In this exercise, print only the lines of the records below from the one with "### MPSエラーが発生する場合" through the one with "The project utilizes", inclusive. Pictures are not part of the copy.
··· GIVEN RECORDS ···
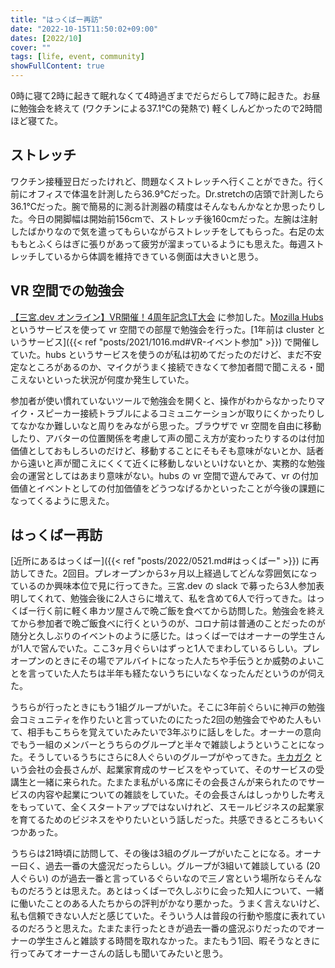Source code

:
 ```yaml
---
title: "はっくばー再訪"
date: "2022-10-15T11:50:02+09:00"
dates: [2022/10]
cover: ""
tags: [life, event, community]
showFullContent: true
---
```


0時に寝て2時に起きて眠れなくて4時過ぎまでだらだらして7時に起きた。お昼に勉強会を終えて (ワクチンによる37.1℃の発熱で) 軽くしんどかったので2時間ほど寝てた。

## ストレッチ

ワクチン接種翌日だったけれど、問題なくストレッチへ行くことができた。行く前にオフィスで体温を計測したら36.9℃だった。Dr.stretchの店頭で計測したら36.1℃だった。腕で簡易的に測る計測器の精度はそんなもんかなとか思ったりした。今日の開脚幅は開始前156cmで、ストレッチ後160cmだった。左腕は注射したばかりなので気を遣ってもらいながらストレッチをしてもらった。右足の太ももとふくらはぎに張りがあって疲労が溜まっているようにも思えた。毎週ストレッチしているから体調を維持できている側面は大きいと思う。

## VR 空間での勉強会

[【三宮.dev オンライン】VR開催！4周年記念LT大会](https://kobe-sannomiya-dev.connpass.com/event/261476/) に参加した。[Mozilla Hubs](https://hubs.mozilla.com/) というサービスを使って vr 空間での部屋で勉強会を行った。[1年前は cluster というサービス]({{< ref "posts/2021/1016.md#VR-イベント参加" >}}) で開催していた。hubs というサービスを使うのが私は初めてだったのだけど、まだ不安定なところがあるのか、マイクがうまく接続できなくて参加者間で聞こえる・聞こえないといった状況が何度か発生していた。

参加者が使い慣れていないツールで勉強会を開くと、操作がわからなかったりマイク・スピーカー接続トラブルによるコミュニケーションが取りにくかったりしてなかなか難しいなと周りをみながら思った。ブラウザで vr 空間を自由に移動したり、アバターの位置関係を考慮して声の聞こえ方が変わったりするのは付加価値としておもしろいのだけど、移動することにそもそも意味がないとか、話者から遠いと声が聞こえにくくて近くに移動しないといけないとか、実務的な勉強会の運営としてはあまり意味がない。hubs の vr 空間で遊んでみて、vr の付加価値とイベントとしての付加価値をどうつなげるかといったことが今後の課題になってくるように思えた。

## はっくばー再訪

[近所にあるはっくばー]({{< ref "posts/2022/0521.md#はっくばー" >}}) に再訪してきた。2回目。プレオープンから3ヶ月以上経過してどんな雰囲気になっているのか興味本位で見に行ってきた。三宮.dev の slack で募ったら3人参加表明してくれて、勉強会後に2人さらに増えて、私を含めて6人で行ってきた。はっくばー行く前に軽く串カツ屋さんで晩ご飯を食べてから訪問した。勉強会を終えてから参加者で晩ご飯食べに行くというのが、コロナ前は普通のことだったのが随分と久しぶりのイベントのように感じた。はっくばーではオーナーの学生さんが1人で営んでいた。ここ3ヶ月ぐらいはずっと1人でまわしているらしい。プレオープンのときにその場でアルバイトになった人たちや手伝うとか威勢のよいことを言っていた人たちは半年も経たないうちにいなくなったんだというのが伺えた。

うちらが行ったときにもう1組グループがいた。そこに3年前ぐらいに神戸の勉強会コミュニティを作りたいと言っていたのにたった2回の勉強会でやめた人もいて、相手もこちらを覚えていたみたいで3年ぶりに話しをした。オーナーの意向でもう一組のメンバーとうちらのグループと半々で雑談しようということになった。そうしているうちにさらに8人ぐらいのグループがやってきた。[キカガク](https://www.kikagaku.ai/) という会社の会長さんが、起業家育成のサービスをやっていて、そのサービスの受講生と一緒に来られた。たまたま私がいる席にその会長さんが来られたのでサービスの内容や起業についての雑談をしていた。その会長さんはしっかりした考えをもっていて、全くスタートアップではないけれど、スモールビジネスの起業家を育てるためのビジネスをやりたいという話しだった。共感できるところもいくつかあった。

うちらは21時頃に訪問して、その後は3組のグループがいたことになる。オーナー曰く、過去一番の大盛況だったらしい。グループが3組いて雑談している (20人ぐらい) のが過去一番と言っているぐらいなので三ノ宮という場所ならそんなものだろうとは思えた。あとはっくばーで久しぶりに会った知人について、一緒に働いたことのある人たちからの評判がかなり悪かった。うまく言えないけど、私も信頼できない人だと感じていた。そういう人は普段の行動や態度に表れているのだろうと思えた。たまたま行ったときが過去一番の盛況ぶりだったのでオーナーの学生さんと雑談する時間を取れなかった。またもう1回、暇そうなときに行ってみてオーナーさんの話しも聞いてみたいと思う。
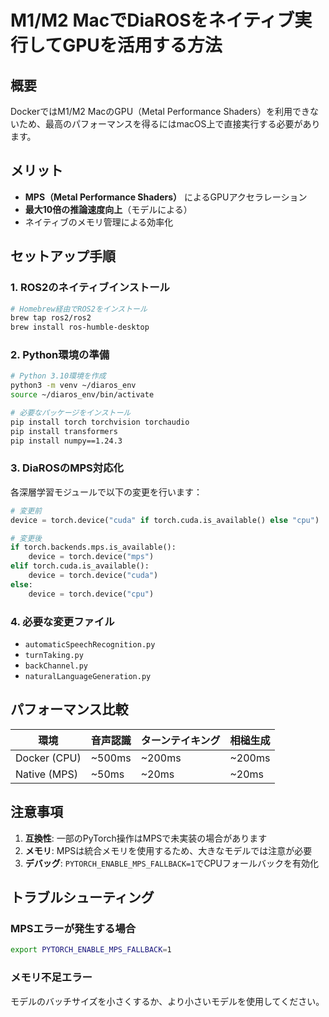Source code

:# M1/M2 MacでDiaROSをネイティブ実行してGPUを活用する方法

## 概要

DockerではM1/M2 MacのGPU（Metal Performance Shaders）を利用できないため、最高のパフォーマンスを得るにはmacOS上で直接実行する必要があります。

## メリット

- **MPS（Metal Performance Shaders）** によるGPUアクセラレーション
- **最大10倍の推論速度向上**（モデルによる）
- ネイティブのメモリ管理による効率化

## セットアップ手順

### 1. ROS2のネイティブインストール

```bash
# Homebrew経由でROS2をインストール
brew tap ros2/ros2
brew install ros-humble-desktop
```

### 2. Python環境の準備

```bash
# Python 3.10環境を作成
python3 -m venv ~/diaros_env
source ~/diaros_env/bin/activate

# 必要なパッケージをインストール
pip install torch torchvision torchaudio
pip install transformers
pip install numpy==1.24.3
```

### 3. DiaROSのMPS対応化

各深層学習モジュールで以下の変更を行います：

```python
# 変更前
device = torch.device("cuda" if torch.cuda.is_available() else "cpu")

# 変更後
if torch.backends.mps.is_available():
    device = torch.device("mps")
elif torch.cuda.is_available():
    device = torch.device("cuda")
else:
    device = torch.device("cpu")
```

### 4. 必要な変更ファイル

- `automaticSpeechRecognition.py`
- `turnTaking.py`
- `backChannel.py`
- `naturalLanguageGeneration.py`

## パフォーマンス比較

| 環境 | 音声認識 | ターンテイキング | 相槌生成 |
|------|----------|----------------|----------|
| Docker (CPU) | ~500ms | ~200ms | ~200ms |
| Native (MPS) | ~50ms | ~20ms | ~20ms |

## 注意事項

1. **互換性**: 一部のPyTorch操作はMPSで未実装の場合があります
2. **メモリ**: MPSは統合メモリを使用するため、大きなモデルでは注意が必要
3. **デバッグ**: `PYTORCH_ENABLE_MPS_FALLBACK=1`でCPUフォールバックを有効化

## トラブルシューティング

### MPSエラーが発生する場合

```bash
export PYTORCH_ENABLE_MPS_FALLBACK=1
```

### メモリ不足エラー

モデルのバッチサイズを小さくするか、より小さいモデルを使用してください。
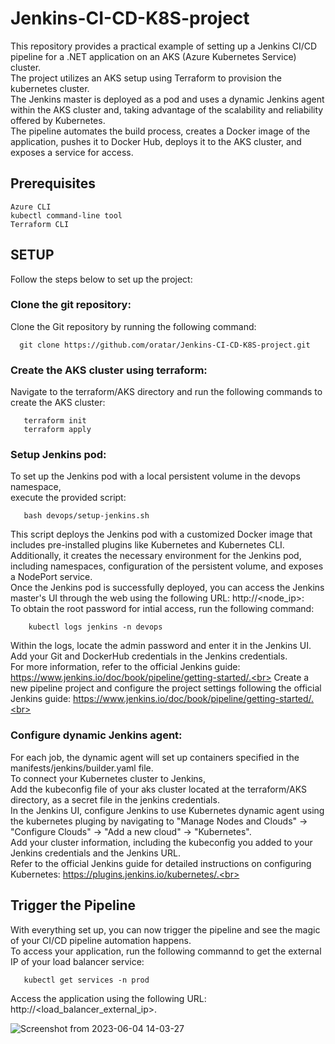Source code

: # Jenkins-CI-CD-K8S-project

This repository provides a practical example of setting up a Jenkins CI/CD pipeline for a .NET application on an AKS (Azure Kubernetes Service) cluster.<br>
The project utilizes an AKS setup using Terraform to provision the kubernetes cluster.<br> 
The Jenkins master is deployed as a pod and uses a dynamic Jenkins agent within the AKS cluster and, taking advantage of the scalability and reliability offered by Kubernetes.<br> 
The pipeline automates the build process, creates a Docker image of the application, pushes it to Docker Hub, deploys it to the AKS cluster, and exposes a service for access.<br>


## Prerequisites
    Azure CLI
    kubectl command-line tool
    Terraform CLI 


## SETUP
   Follow the steps below to set up the project:
   
   
### Clone the git repository:
   Clone the Git repository by running the following command:
   ```
     git clone https://github.com/oratar/Jenkins-CI-CD-K8S-project.git
   ```
   
   
### Create the AKS cluster using terraform:
Navigate to the terraform/AKS directory and run the following commands to create the AKS cluster: 
```
   terraform init 
   terraform apply 
```


### Setup Jenkins pod:
To set up the Jenkins pod with a local persistent volume in the devops namespace,<br>
execute the provided script: 
```
   bash devops/setup-jenkins.sh
```
This script deploys the Jenkins pod with a customized Docker image that includes pre-installed plugins like Kubernetes and Kubernetes CLI.<br>
Additionally, it creates the necessary environment for the Jenkins pod, including namespaces, configuration of the persistent volume, and exposes a NodePort service.<br>
Once the Jenkins pod is successfully deployed, you can access the Jenkins master's UI through the web using the following URL: http://<node_ip>:<nodeport> <br>
To obtain the root password for intial access, run the following command:<br> 
```
    kubectl logs jenkins -n devops
```
Within the logs, locate the admin password and enter it in the Jenkins UI.<br>
Add your Git and DockerHub credentials in the Jenkins credentials.<br>
For more information, refer to the official Jenkins guide: https://www.jenkins.io/doc/book/pipeline/getting-started/.<br>
Create a new pipeline project and configure the project settings following the official Jenkins guide: https://www.jenkins.io/doc/book/pipeline/getting-started/.<br>

    
### Configure dynamic Jenkins agent:
For each job, the dynamic agent will set up containers specified in the manifests/jenkins/builder.yaml file.<br> 
To connect your Kubernetes cluster to Jenkins,<br>
Add the kubeconfig file of your aks cluster located at the terraform/AKS directory, as a secret file in the jenkins credentials.<br> 
In the Jenkins UI, configure Jenkins to use Kubernetes dynamic agent using the kubernetes pluging by navigating to "Manage Nodes and Clouds" -> "Configure Clouds" -> "Add a new cloud" -> "Kubernetes".<br> 
Add your cluster information, including the kubeconfig you added to your Jenkins credentials and the Jenkins URL.<br> 
Refer to the official Jenkins guide for detailed instructions on configuring Kubernetes: https://plugins.jenkins.io/kubernetes/.<br> 

    
## Trigger the Pipeline
    
With everything set up, you can now trigger the pipeline and see the magic of your CI/CD pipeline automation happens.<br> 
To access your application, run the following commannd to get the external IP of your load balancer service:<br> 
```
   kubectl get services -n prod
```
Access the application using the following URL: http://<load_balancer_external_ip>.<br> 
    
    
![Screenshot from 2023-06-04 14-03-27](https://github.com/oratar/Jenkins-CI-CD-K8S-project/assets/121873526/4eaefc68-96f1-4a5f-a640-108a64105638)
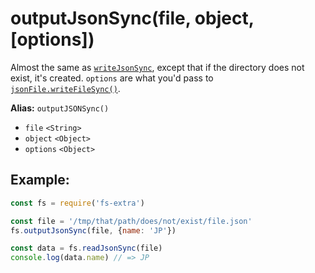 # outputJsonSync(file, object, [options])

Almost the same as [`writeJsonSync`](writeJson-sync.md), except that if the directory does not exist, it's created.
`options` are what you'd pass to [`jsonFile.writeFileSync()`](https://github.com/jprichardson/node-jsonfile#writefilesyncfilename-obj-options).

**Alias:** `outputJSONSync()`

- `file` `<String>`
- `object` `<Object>`
- `options` `<Object>`

## Example:

```js
const fs = require('fs-extra')

const file = '/tmp/that/path/does/not/exist/file.json'
fs.outputJsonSync(file, {name: 'JP'})

const data = fs.readJsonSync(file)
console.log(data.name) // => JP
```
···
- RESPONSE FOR THIS EXERCISE:
### MPSエラーが発生する場合

```bash
export PYTORCH_ENABLE_MPS_FALLBACK=1
```

### メモリ不足エラー

モデルのバッチサイズを小さくするか、より小さいモデルを使用してください。
Source code

: # Jenkins-CI-CD-K8S-project

This repository provides a practical example of setting up a Jenkins CI/CD pipeline for a .NET application on an AKS (Azure Kubernetes Service) cluster.<br>
The project utilizes an AKS setup using Terraform to provision the kubernetes cluster.<br> 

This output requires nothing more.